Banks that have complied are CBZ Bank, Standard Bank, Stanbic, BancABC, Barclays, ZB Bank and Kingdom. Others are Ecobank, FBC Bank, MBCA Bank, TN, CABS, Tetrad and NMB Bank.
Agribank, FBC Building Society, Trust Bank, Metbank and ZB Building Society Banks have made significant progress, Dr Gono said adding that the other two, ZABG Bank and Capital Bank, still need to come up with credible recapitalisation plans.
ZABG Bank was negotiating for a US$40 million facility with the National Indigenisation and Economic Empowerment Fund.
Interfin remains under curatorship.
Dr Gono said the central bank had finalised a blueprint of the Banking Sector Vision 2020.
The vision is centered around the pursuance of banking sector solvency and stability to anchor sustained economic growth and development.
It seeks to achieve, among other things, a thriving banking sector with functional lender of last resort and active interbank market, the establishment of universal banks and an integrated framework, adequately capitalised and competitive banking sector with the ability to support the funding needs of the economy.
Dr Gono said the banking institutions would be required to subject themselves to annual external credit rating assessments by Credit Rating Agencies accredited by the RBZ.
The central bank governor also unveiled measures to support the small to medium enterprises sector which would see 30 percent of total loans advanced to SMEs.
Given the current banking sector loans of US$3,5 billion as at 31 December 2012, an allocation of 30 percent to the SME sector will translate to loans of US$1,05 billion.

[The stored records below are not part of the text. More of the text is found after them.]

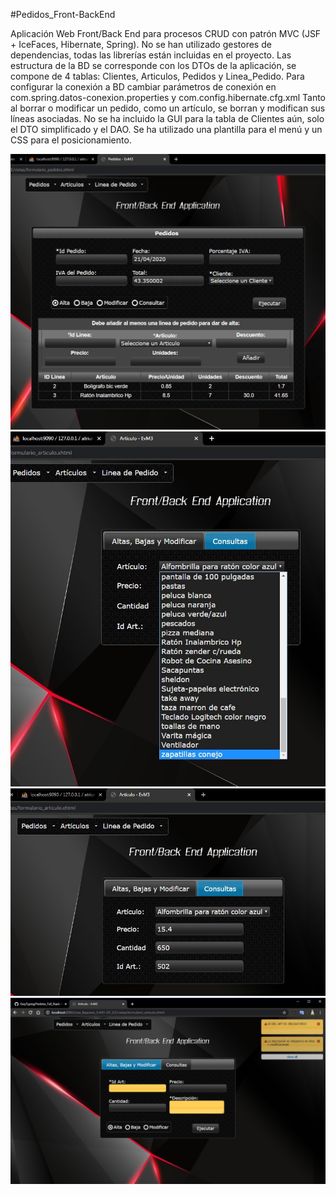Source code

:#Pedidos_Front-BackEnd

Aplicación Web Front/Back End para procesos CRUD con patrón MVC (JSF + IceFaces, Hibernate, Spring). No se han utilizado gestores de dependencias, todas las librerías están incluidas en el proyecto. 
Las estructura de la BD se corresponde con los DTOs de la aplicación, se compone de 4 tablas: Clientes, Articulos, Pedidos y Linea_Pedido. 
Para configurar la conexión a BD cambiar parámetros de conexión en com.spring.datos-conexion.properties y com.config.hibernate.cfg.xml
Tanto al borrar o modificar un pedido, como un artículo, se borran y modifican sus líneas asociadas. 
No se ha incluido la GUI para la tabla de Clientes aún, solo el DTO simplificado y el DAO. Se ha utilizado una plantilla para el menú y un CSS para el posicionamiento.

![Screenshot](Snap2.jpg)
![Screenshot](Snap3.jpg)
![Screenshot](Snap5.jpg)
![Screenshot](Snap6.jpg)

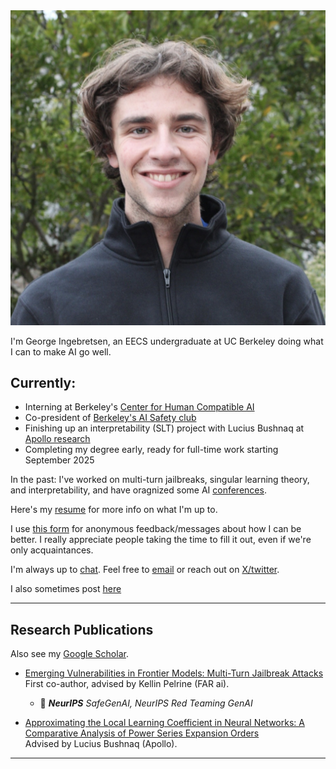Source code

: <div class="profile-container">
    <img src="me.jpeg" alt="George Ingebretsen" class="profile-image">
    <div>
        <p>I'm George Ingebretsen, an EECS undergraduate at UC Berkeley doing what I can to make AI go well.</p>
        <h2>Currently:</h2>
        <ul>
            <li>Interning at Berkeley's <a href="https://humancompatible.ai/" target="_blank">Center for Human Compatible AI</a></li>
            <li>Co-president of <a href="https://berkeleyaisafety.com/" target="_blank">Berkeley's AI Safety club</a></li>
            <li>Finishing up an interpretability (SLT) project with Lucius Bushnaq at <a href="apolloresearch.ai" target="_blank">Apollo research</a> </li>
            <li>Completing my degree early, ready for full-time work starting September 2025</li>
        </ul>
        <p>In the past: I've worked on multi-turn jailbreaks, singular learning theory, and interpretability, and have oragnized some AI <a href="https://thecurve.is/" target="_blank">conferences</a>.</p>
        <p>Here's my <a href="https://drive.google.com/file/d/1drQd4F5ec1a6wmAyQNywnPufd9APjYXt/view?usp=sharing" target="_blank">resume</a> for more info on what I'm up to.</p>
    </div>
</div>

I use [this form](https://www.admonymous.co/georgeingebretsen) for anonymous feedback/messages about how I can be better. I really appreciate people taking the time to fill it out, even if we're only acquaintances.

I'm always up to [chat](https://calendly.com/george-ingebretsen/30min). Feel free to [email](george.ingebretsen@gmail.com) or reach out on [X/twitter](https://twitter.com/Newton_theMan).

I also sometimes post [here](https://www.lesswrong.com/users/george-ingebretsen)

---

## Research Publications

Also see my [Google Scholar](https://scholar.google.com/citations?hl=en&view_op=list_works&gmla=ALUCkoWpyTKUIsNfWw8T-ewlXhSkQoSeyWkU_MyJstV4iL1uNDxIlGsxLG6eiBFkgRg3sUjHBa15xql7aTwmZw&user=dF_lPHQAAAAJ).

- [Emerging Vulnerabilities in Frontier Models: Multi-Turn Jailbreak Attacks](https://arxiv.org/abs/2409.00137)<br>
  First co-author, advised by Kellin Pelrine (FAR ai).
  - 📍 _**NeurIPS** SafeGenAI, NeurIPS Red Teaming GenAI_

- [Approximating the Local Learning Coefficient in Neural Networks: A Comparative Analysis of Power Series Expansion Orders](https://drive.google.com/file/d/1rYWjDBuJM5zA9zwY2vGwkw7cj7uzkq_8/view?usp=sharing)<br>
  Advised by Lucius Bushnaq (Apollo).

---
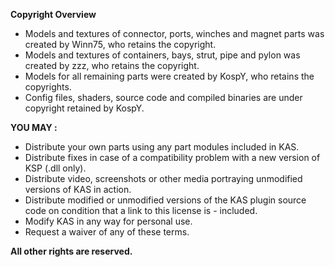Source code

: **Copyright Overview**

- Models and textures of connector, ports, winches and magnet parts was created by Winn75, who retains the copyright.
- Models and textures of containers, bays, strut, pipe and pylon was created by zzz, who retains the copyright.
- Models for all remaining parts were created by KospY, who retains the copyrights.
- Config files, shaders, source code and compiled binaries are under copyright retained by KospY.
 

**YOU MAY :**

- Distribute your own parts using any part modules included in KAS.
- Distribute fixes in case of a compatibility problem with a new version of KSP (.dll only).
- Distribute video, screenshots or other media portraying unmodified versions of KAS in action.
- Distribute modified or unmodified versions of the KAS plugin source code on condition that a link to this license is - included.
- Modify KAS in any way for personal use.
- Request a waiver of any of these terms.
 

**All other rights are reserved.**
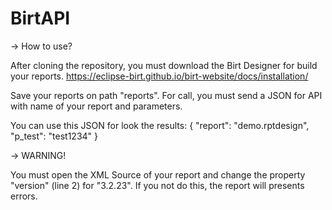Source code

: # BirtAPI

-> How to use?

After cloning the repository, you must download the Birt Designer for build your reports.
https://eclipse-birt.github.io/birt-website/docs/installation/

Save your reports on path "reports". For call, you must send a JSON for API with name of your report and parameters.

You can use this JSON for look the results:
{
    "report": "demo.rptdesign",
    "p_test": "test1234"
}

-> WARNING!

You must open the XML Source of your report and change the property "version" (line 2) for "3.2.23".
If you not do this, the report will presents errors.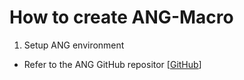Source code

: # How to create ANG-Macro

1. Setup ANG environment
  - Refer to the ANG GitHub repositor \[[GitHub](https://github.com/daeyeon22/artificial_netlist_generator)\]
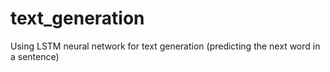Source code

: # text_generation
Using LSTM neural network for text generation (predicting the next word in a sentence)
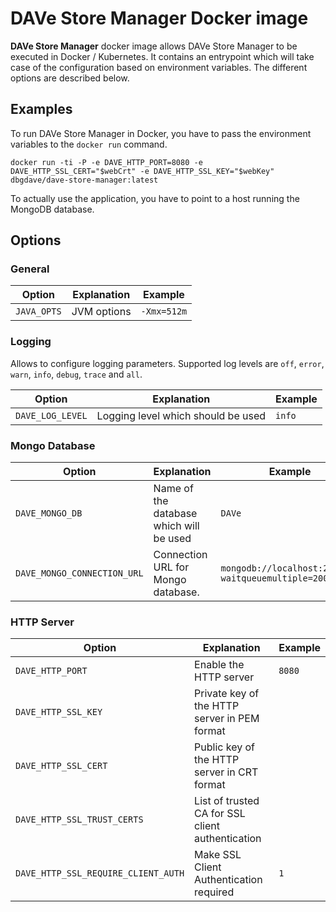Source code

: # DAVe Store Manager Docker image

**DAVe Store Manager** docker image allows DAVe Store Manager to be executed in Docker / Kubernetes. It contains an entrypoint which will take case of the configuration based on environment variables. The different options are described below.

## Examples

To run DAVe Store Manager  in Docker, you have to pass the environment variables to the `docker run` command.

`docker run -ti -P -e DAVE_HTTP_PORT=8080 -e DAVE_HTTP_SSL_CERT="$webCrt" -e DAVE_HTTP_SSL_KEY="$webKey" dbgdave/dave-store-manager:latest`

To actually use the application, you have to point to a host running the MongoDB database.

## Options

### General

| Option | Explanation | Example |
|--------|-------------|---------|
| `JAVA_OPTS` | JVM options | `-Xmx=512m` |


### Logging

Allows to configure logging parameters. Supported log levels are `off`, `error`, `warn`, `info`, `debug`, `trace` and `all`.

| Option | Explanation | Example |
|--------|-------------|---------|
| `DAVE_LOG_LEVEL` | Logging level which should be used | `info` |


### Mongo Database

| Option | Explanation | Example |
|--------|-------------|---------|
| `DAVE_MONGO_DB` | Name of the database which will be used | `DAVe` |
| `DAVE_MONGO_CONNECTION_URL` | Connection URL for Mongo database. | `mongodb://localhost:27017/?waitqueuemultiple=20000` |

### HTTP Server

| Option | Explanation | Example |
|--------|-------------|---------|
| `DAVE_HTTP_PORT` | Enable the HTTP server | `8080` |
| `DAVE_HTTP_SSL_KEY` | Private key of the HTTP server in PEM format  |  |
| `DAVE_HTTP_SSL_CERT` | Public key of the HTTP server in CRT format |  |
| `DAVE_HTTP_SSL_TRUST_CERTS` | List of trusted CA for SSL client authentication |  |
| `DAVE_HTTP_SSL_REQUIRE_CLIENT_AUTH` | Make SSL Client Authentication required | `1` |
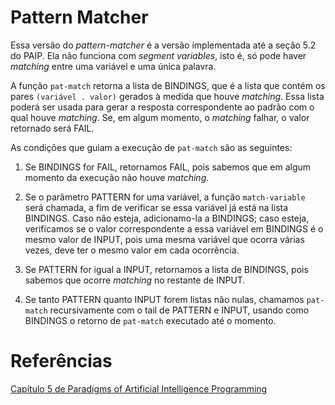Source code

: # Pattern Matcher
Essa versão do *pattern-matcher* é a versão implementada até a seção 5.2 do PAIP. Ela não funciona com *segment variables*, isto é, só pode haver *matching* entre uma variável e uma única palavra.

A função `pat-match` retorna a lista de BINDINGS, que é a lista que contém os pares `(variável . valor)` gerados à medida que houve *matching*. Essa lista poderá ser usada para gerar a resposta correspondente ao padrão com o qual houve *matching*. Se, em algum momento, o *matching* falhar, o valor retornado será FAIL.

As condições que guiam a execução de `pat-match` são as seguintes:

1. Se BINDINGS for FAIL, retornamos FAIL, pois sabemos que em algum momento da execução não houve *matching*.

2. Se o parâmetro PATTERN for uma variável, a função `match-variable` será chamada, a fim de verificar se essa variável já está na lista BINDINGS. Caso não esteja, adicionamo-la a BINDINGS; caso esteja, verificamos se o valor correspondente a essa variável em BINDINGS é o mesmo valor de INPUT, pois uma mesma variável que ocorra várias vezes, deve ter o mesmo valor em cada ocorrência.

3. Se PATTERN for igual a INPUT, retornamos a lista de BINDINGS, pois sabemos que ocorre *matching* no restante de INPUT.

4. Se tanto PATTERN quanto INPUT forem listas não nulas, chamamos `pat-match` recursivamente com o tail de PATTERN e INPUT, usando como BINDINGS o retorno de `pat-match` executado até o momento.

# Referências
[Capítulo 5 de Paradigms of Artificial Intelligence Programming](https://github.com/norvig/paip-lisp/blob/main/docs/chapter5.md)
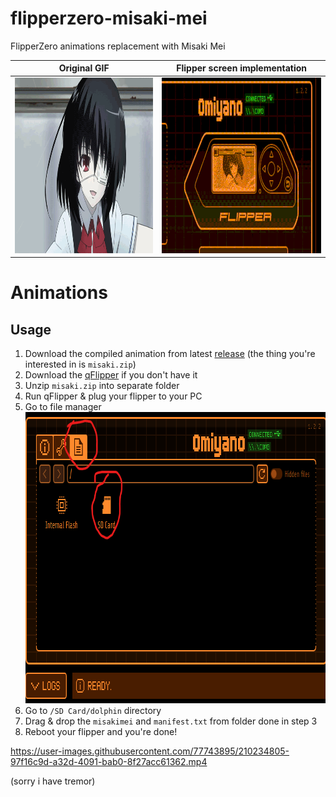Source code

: # flipperzero-misaki-mei
FlipperZero animations replacement with Misaki Mei

Original GIF                                                 |  Flipper screen implementation
:-----------------------------------------------------------:|:---------------------------------------------------:
<img src = "img/mm.gif" width="500" height="281"/>          |  <img src = "img/fmm.gif" width="500" height="281"/>

# Animations
## Usage 
1. Download the compiled animation from latest [release](https://github.com/meth1337/flipperzero-misaki-mei/releases/latest) (the thing you're interested in is `misaki.zip`)
2. Download the [qFlipper](https://flipperzero.one/update) if you don't have it
3. Unzip `misaki.zip` into separate folder
4. Run qFlipper & plug your flipper to your PC
5. Go to file manager <br><img src = "img/ss1.png" width="802" height="466"/>
6. Go to `/SD Card/dolphin` directory
7. Drag & drop the `misakimei` and  `manifest.txt` from folder done in step 3
8. Reboot your flipper and you're done!

https://user-images.githubusercontent.com/77743895/210234805-97f16c9d-a32d-4091-bab0-8f27acc61362.mp4

(sorry i have tremor)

"Given the foregoing banking institutions are required to reorient their portfolios such that loans to the SME sector should constitute at least 30 percent of the total loan book. The Reserve Bank will conduct monthly assessments to monitor compliance and any institution found wanting, will face severe penalties," he said.
Dr Gono said the RBZ was in the process of coming up with credit bureaus, with the completion of the framework targeted for March 2013. The credit bureaus provides information to subscribers about individuals and corporate or any other institutions' creditworthiness.
On the indigenisation of foreign-owned banks, Dr Gono said the RBZ was working closely with the Ministry of Youth Development, Indigenisation and Empowerment to ensure that all banks observed the laws of the land and complied in an orderly manner.
"The process to indigenise the banks should, however, take cognisance of the sensitivities around the operation of the banks to restore confidence, trust and stability in the sector."
Dr Gono also expressed concern over the increasing circulation of fake US dollar and South African rands in Harare, Bulawayo and other parts of the country. He urged people and retailers to be on the lookout for such fake notes.
He challenges microfinance institutions, who have been accused of charging high interest rates, to justify their high rates as some of them have been charging rates of up to 33 percent.
"We cannot tolerate that. All microfinance institutions are required to justify interest rates and all other charges levied on borrowed funds as well as adequately disclose their business conditions."